In the recent case Bower v. Bournay-Bower, the Massachusetts Supreme Judicial Court (SJC) authorized Probate and Family Court judges to impose a parenting coordinator on parties in “appropriate circumstances”. While not specified, such circumstances may be summarized as the bane of every family court’s existence: those in which parents, for whom chronic fussing is engrained, bug the court endlessly with petty and occasional non-petty disputes, which the court has little power to address effectively. The case is significant in that it permits the court to offload ceaseless disputes to private providers, for which the parties must pay (unlike court); and it will successfully divert many cases from the court’s docket, because it will provide a ready alternative outlet for issues that may be solved by persuasion, rather than authority.
What the court did not do was permit the courts to impose a parenting coordinator who has any binding powers of resolution.
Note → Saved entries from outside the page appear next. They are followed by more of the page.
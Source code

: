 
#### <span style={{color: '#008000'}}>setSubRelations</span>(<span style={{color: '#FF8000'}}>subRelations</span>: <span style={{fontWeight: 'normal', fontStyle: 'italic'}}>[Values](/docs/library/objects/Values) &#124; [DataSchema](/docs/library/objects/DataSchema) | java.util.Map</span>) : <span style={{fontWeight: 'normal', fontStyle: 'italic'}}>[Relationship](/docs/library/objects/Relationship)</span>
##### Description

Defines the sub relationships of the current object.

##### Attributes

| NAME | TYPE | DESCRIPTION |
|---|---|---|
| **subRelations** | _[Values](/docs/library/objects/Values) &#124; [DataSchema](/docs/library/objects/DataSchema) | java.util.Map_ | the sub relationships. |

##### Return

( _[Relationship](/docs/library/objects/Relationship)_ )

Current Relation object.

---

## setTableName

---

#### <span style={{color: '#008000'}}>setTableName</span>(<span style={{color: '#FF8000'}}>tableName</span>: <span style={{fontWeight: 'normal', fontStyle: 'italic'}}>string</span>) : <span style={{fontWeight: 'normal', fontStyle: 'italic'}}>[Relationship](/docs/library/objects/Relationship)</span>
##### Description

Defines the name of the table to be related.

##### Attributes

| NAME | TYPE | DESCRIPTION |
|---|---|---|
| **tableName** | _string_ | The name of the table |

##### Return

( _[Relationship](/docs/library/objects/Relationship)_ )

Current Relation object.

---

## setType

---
In Bower, the trial judge authorized the parenting coordinator to make decisions for the parties in the absence of agreement, subject to a party’s right to seek to vacate or alter the parenting coordinator’s “order” (a largely illusory “right”, since the issues most often involve imminent events, and that no procedure for review by a court actually exists). The SJC, quite correctly, vacated this portion of the trial court’s judgment, as an impermissible delegation of the court’s constitutional responsibility as parens patriae guardian of children’s best interests, when parents’ interests collide. We have long expected that this prohibition would emerge when a reviewing court addressed this important issue squarely.
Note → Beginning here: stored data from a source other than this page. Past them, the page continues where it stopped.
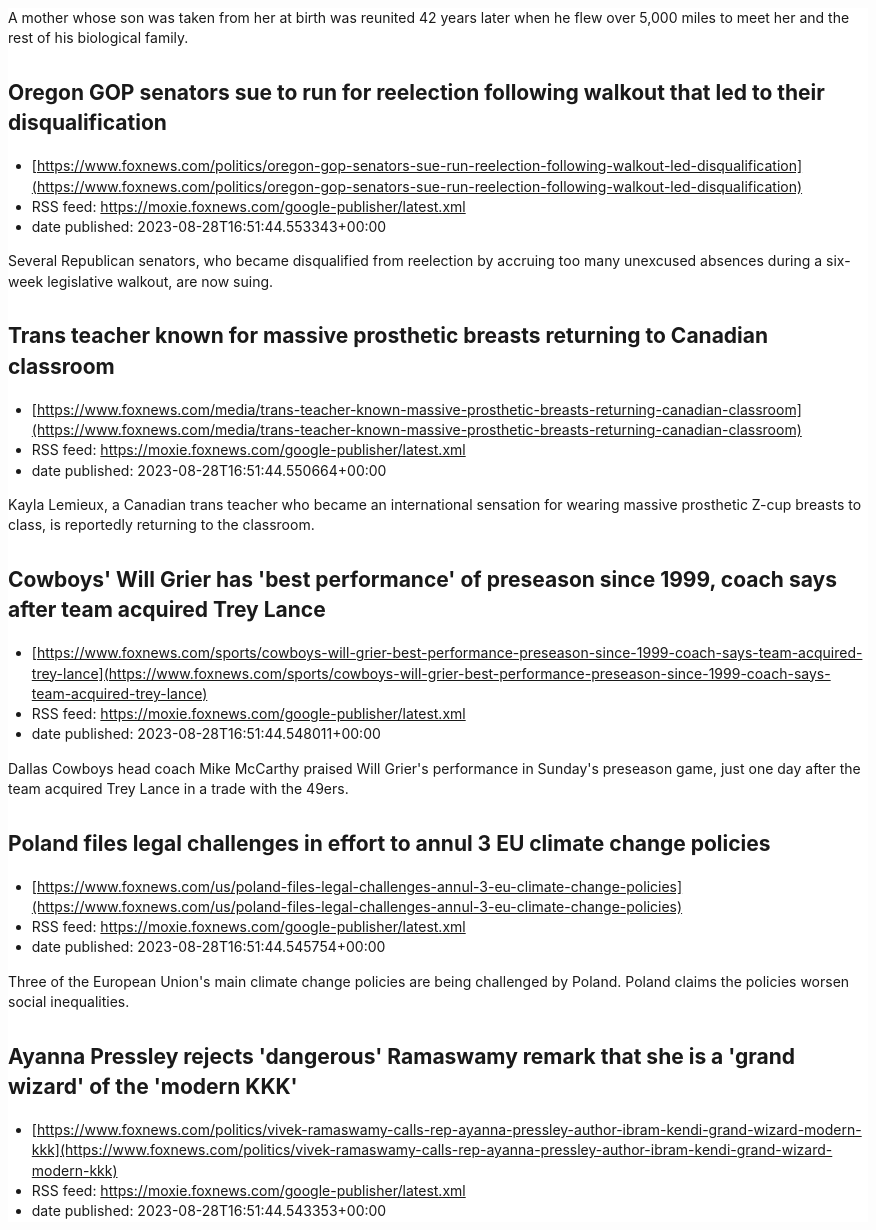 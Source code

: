A mother whose son was taken from her at birth was reunited 42 years later when he flew over 5,000 miles to meet her and the rest of his biological family.

## Oregon GOP senators sue to run for reelection following walkout that led to their disqualification
 - [https://www.foxnews.com/politics/oregon-gop-senators-sue-run-reelection-following-walkout-led-disqualification](https://www.foxnews.com/politics/oregon-gop-senators-sue-run-reelection-following-walkout-led-disqualification)
 - RSS feed: https://moxie.foxnews.com/google-publisher/latest.xml
 - date published: 2023-08-28T16:51:44.553343+00:00

Several Republican senators, who became disqualified from reelection by accruing too many unexcused absences during a six-week legislative walkout, are now suing.

## Trans teacher known for massive prosthetic breasts returning to Canadian classroom
 - [https://www.foxnews.com/media/trans-teacher-known-massive-prosthetic-breasts-returning-canadian-classroom](https://www.foxnews.com/media/trans-teacher-known-massive-prosthetic-breasts-returning-canadian-classroom)
 - RSS feed: https://moxie.foxnews.com/google-publisher/latest.xml
 - date published: 2023-08-28T16:51:44.550664+00:00

Kayla Lemieux, a Canadian trans teacher who became an international sensation for wearing massive prosthetic Z-cup breasts to class, is reportedly returning to the classroom.

## Cowboys' Will Grier has 'best performance' of preseason since 1999, coach says after team acquired Trey Lance
 - [https://www.foxnews.com/sports/cowboys-will-grier-best-performance-preseason-since-1999-coach-says-team-acquired-trey-lance](https://www.foxnews.com/sports/cowboys-will-grier-best-performance-preseason-since-1999-coach-says-team-acquired-trey-lance)
 - RSS feed: https://moxie.foxnews.com/google-publisher/latest.xml
 - date published: 2023-08-28T16:51:44.548011+00:00

Dallas Cowboys head coach Mike McCarthy praised Will Grier&apos;s performance in Sunday&apos;s preseason game, just one day after the team acquired Trey Lance in a trade with the 49ers.

## Poland files legal challenges in effort to annul 3 EU climate change policies
 - [https://www.foxnews.com/us/poland-files-legal-challenges-annul-3-eu-climate-change-policies](https://www.foxnews.com/us/poland-files-legal-challenges-annul-3-eu-climate-change-policies)
 - RSS feed: https://moxie.foxnews.com/google-publisher/latest.xml
 - date published: 2023-08-28T16:51:44.545754+00:00

Three of the European Union&apos;s main climate change policies are being challenged by Poland. Poland claims the policies worsen social inequalities.

## Ayanna Pressley rejects 'dangerous' Ramaswamy remark that she is a 'grand wizard' of the 'modern KKK'
 - [https://www.foxnews.com/politics/vivek-ramaswamy-calls-rep-ayanna-pressley-author-ibram-kendi-grand-wizard-modern-kkk](https://www.foxnews.com/politics/vivek-ramaswamy-calls-rep-ayanna-pressley-author-ibram-kendi-grand-wizard-modern-kkk)
 - RSS feed: https://moxie.foxnews.com/google-publisher/latest.xml
 - date published: 2023-08-28T16:51:44.543353+00:00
As divorce mediators, what interests us more is something that the SJC did not say; namely, if parties give binding powers to a parenting coordinator in a domestic relations agreement that a Probate Court judge approves, may this agreement/judgment then be enforced? In other words, may competent and consenting adults delegate authority in a manner that the court may not do unilaterally? Since Bower does not mention this at all, negotiating parties still do not know if such a parenting coordinator agreement is valid.
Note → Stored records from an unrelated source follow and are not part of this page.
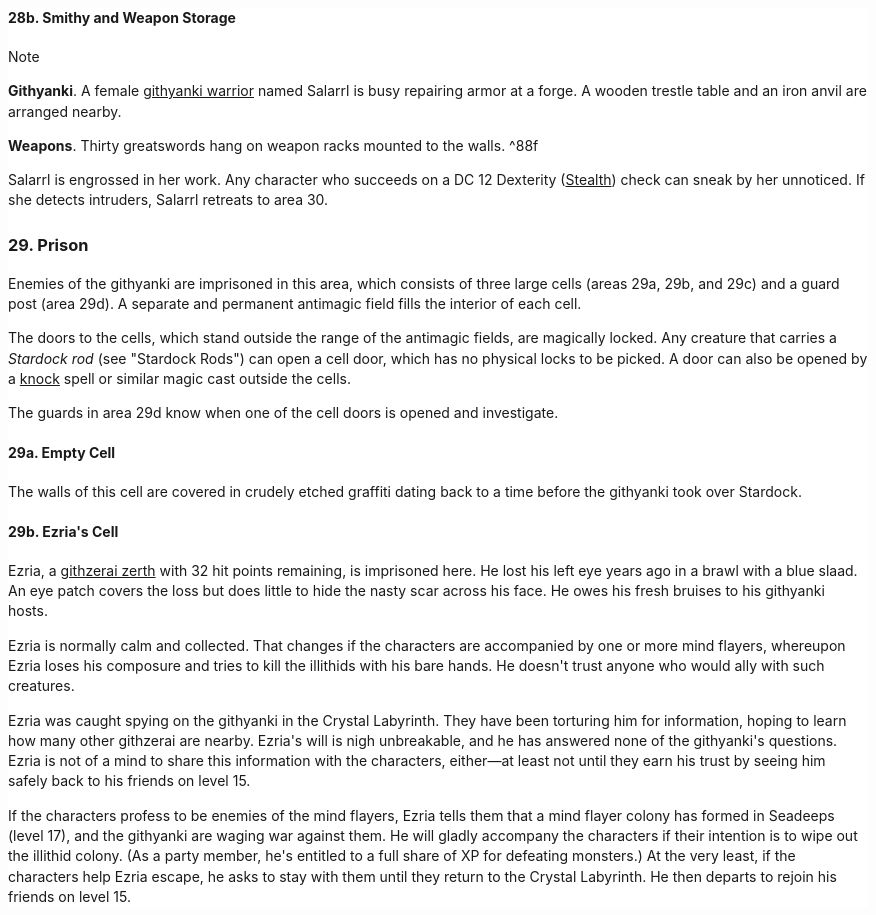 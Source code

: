 #### 28b. Smithy and Weapon Storage

> [!note] 
> 
> **Githyanki**. A female [githyanki warrior](Mechanics/bestiary/humanoid/githyanki-warrior.md) named Salarrl is busy repairing armor at a forge. A wooden trestle table and an iron anvil are arranged nearby.
> 
> **Weapons**. Thirty greatswords hang on weapon racks mounted to the walls.
^88f

Salarrl is engrossed in her work. Any character who succeeds on a DC 12 Dexterity ([Stealth](Mechanics/Rules/skills.md#Stealth)) check can sneak by her unnoticed. If she detects intruders, Salarrl retreats to area 30.

### 29. Prison

Enemies of the githyanki are imprisoned in this area, which consists of three large cells (areas 29a, 29b, and 29c) and a guard post (area 29d). A separate and permanent antimagic field fills the interior of each cell.

The doors to the cells, which stand outside the range of the antimagic fields, are magically locked. Any creature that carries a *Stardock rod* (see "Stardock Rods") can open a cell door, which has no physical locks to be picked. A door can also be opened by a [knock](Mechanics/spells/knock.md) spell or similar magic cast outside the cells.

The guards in area 29d know when one of the cell doors is opened and investigate.

#### 29a. Empty Cell

The walls of this cell are covered in crudely etched graffiti dating back to a time before the githyanki took over Stardock.

#### 29b. Ezria's Cell

Ezria, a [githzerai zerth](Mechanics/bestiary/humanoid/githzerai-zerth.md) with 32 hit points remaining, is imprisoned here. He lost his left eye years ago in a brawl with a blue slaad. An eye patch covers the loss but does little to hide the nasty scar across his face. He owes his fresh bruises to his githyanki hosts.

Ezria is normally calm and collected. That changes if the characters are accompanied by one or more mind flayers, whereupon Ezria loses his composure and tries to kill the illithids with his bare hands. He doesn't trust anyone who would ally with such creatures.

Ezria was caught spying on the githyanki in the Crystal Labyrinth. They have been torturing him for information, hoping to learn how many other githzerai are nearby. Ezria's will is nigh unbreakable, and he has answered none of the githyanki's questions. Ezria is not of a mind to share this information with the characters, either—at least not until they earn his trust by seeing him safely back to his friends on level 15.

If the characters profess to be enemies of the mind flayers, Ezria tells them that a mind flayer colony has formed in Seadeeps (level 17), and the githyanki are waging war against them. He will gladly accompany the characters if their intention is to wipe out the illithid colony. (As a party member, he's entitled to a full share of XP for defeating monsters.) At the very least, if the characters help Ezria escape, he asks to stay with them until they return to the Crystal Labyrinth. He then departs to rejoin his friends on level 15.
Philosophically, we are of two minds. We are somewhat profoundly concerned by the concept of two competent parents giving decision-making authority over them and their children to any “stranger”. Yet, if they have the shared insight that their children will be better off for having a strong presence that can cut parental feuding, who is to say that they should not be able to do it? The SJC, perhaps; but they have not said it yet.
This is one example where we wish that the SJC had gone one logical step beyond the facts of the case before it, and settled this issue. Since they did not, people will continue to draw agreements that create parenting coordinators with privileges, until the courts resolve the question, one way or another, for good.